At the inaugural "AI Chess Exhibition" held on Google's Kaggle platform, OpenAI's o3 model overwhelmingly won the championship, defeating xAI's Grok 4 4-0 in the final, securing a complete victory in all three matches. The three-day event attracted eight AI models, including Google Gemini and Anthropic Claude, and required participating models to rely solely on publicly available chess knowledge acquired beforehand, without any specific training.
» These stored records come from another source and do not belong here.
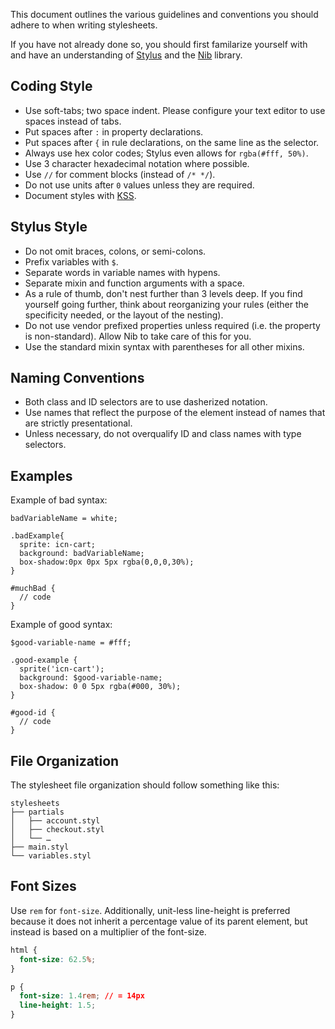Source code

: This document outlines the various guidelines and conventions you should adhere to when writing stylesheets.

If you have not already done so, you should first familarize yourself with and have an understanding of [Stylus](http://learnboost.github.com/stylus/) and the [Nib](http://visionmedia.github.com/nib/) library.

Coding Style
------------
* Use soft-tabs; two space indent. Please configure your text editor to use spaces instead of tabs.
* Put spaces after `:` in property declarations.
* Put spaces after `{` in rule declarations, on the same line as the selector.
* Always use hex color codes; Stylus even allows for `rgba(#fff, 50%)`.
* Use 3 character hexadecimal notation where possible.
* Use `//` for comment blocks (instead of `/* */`).
* Do not use units after `0` values unless they are required.
* Document styles with [KSS](https://github.com/kneath/kss).

Stylus Style
------------
* Do not omit braces, colons, or semi-colons.
* Prefix variables with `$`.
* Separate words in variable names with hypens.
* Separate mixin and function arguments with a space.
* As a rule of thumb, don't nest further than 3 levels deep. If you find yourself going further, think about reorganizing your rules (either the specificity needed, or the layout of the nesting).
* Do not use vendor prefixed properties unless required (i.e. the property is non-standard). Allow Nib to take care of this for you.
* Use the standard mixin syntax with parentheses for all other mixins.

Naming Conventions
------------
* Both class and ID selectors are to use dasherized notation.
* Use names that reflect the purpose of the element instead of names that are strictly presentational.
* Unless necessary, do not overqualify ID and class names with type selectors.

Examples
--------

Example of bad syntax:

```stylus
badVariableName = white;

.badExample{
  sprite: icn-cart;
  background: badVariableName;
  box-shadow:0px 0px 5px rgba(0,0,0,30%);
}

#muchBad {
  // code
}
```

Example of good syntax:

```stylus
$good-variable-name = #fff;

.good-example {
  sprite('icn-cart');
  background: $good-variable-name;
  box-shadow: 0 0 5px rgba(#000, 30%);
}

#good-id {
  // code
}
```

File Organization
-----------------
The stylesheet file organization should follow something like this:

```plain
stylesheets
├── partials
│   ├── account.styl
│   ├── checkout.styl
│   └── …
├── main.styl
└── variables.styl
```

Font Sizes
----------
Use `rem` for `font-size`. Additionally, unit-less line-height is preferred because it does not inherit a percentage value of its parent element, but instead is based on a multiplier of the font-size.

```css
html {
  font-size: 62.5%;
}

p {
  font-size: 1.4rem; // = 14px
  line-height: 1.5;
}
```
Although Grok 4 demonstrated strong performance in the semifinals, narrowly defeating Gemini 2.5 Pro 3-2, its tactical flaws were repeatedly exploited in the final by o3, who accurately exploited and repeatedly defeated it. Chess Grandmaster Hikaru Nakamura commented on the match that Grok 4's mistakes were "obvious like a beginner's," while o3 demonstrated stable computational prowess, despite both players possessing only amateur-level skills of 800 Elo. Notably, o3 also swept its fellow team, o4 mini, 4-0 in the semifinals, never losing a single game, ultimately securing the championship with a perfect 12-0 record.
Compared to AI specifically designed for chess (such as Stockfish), general-purpose models still lack the ability to handle endgames. Carlsen, the world's top chess player, likened them to "good at collecting pieces but not at checkmate." This tournament not only revealed the potential of general-purpose AI for complex reasoning tasks but also provided a new battlefield for technological competition among tech giants. The battle between OpenAI and xAI has been seen as a proxy war between Ultraman and Elon Musk.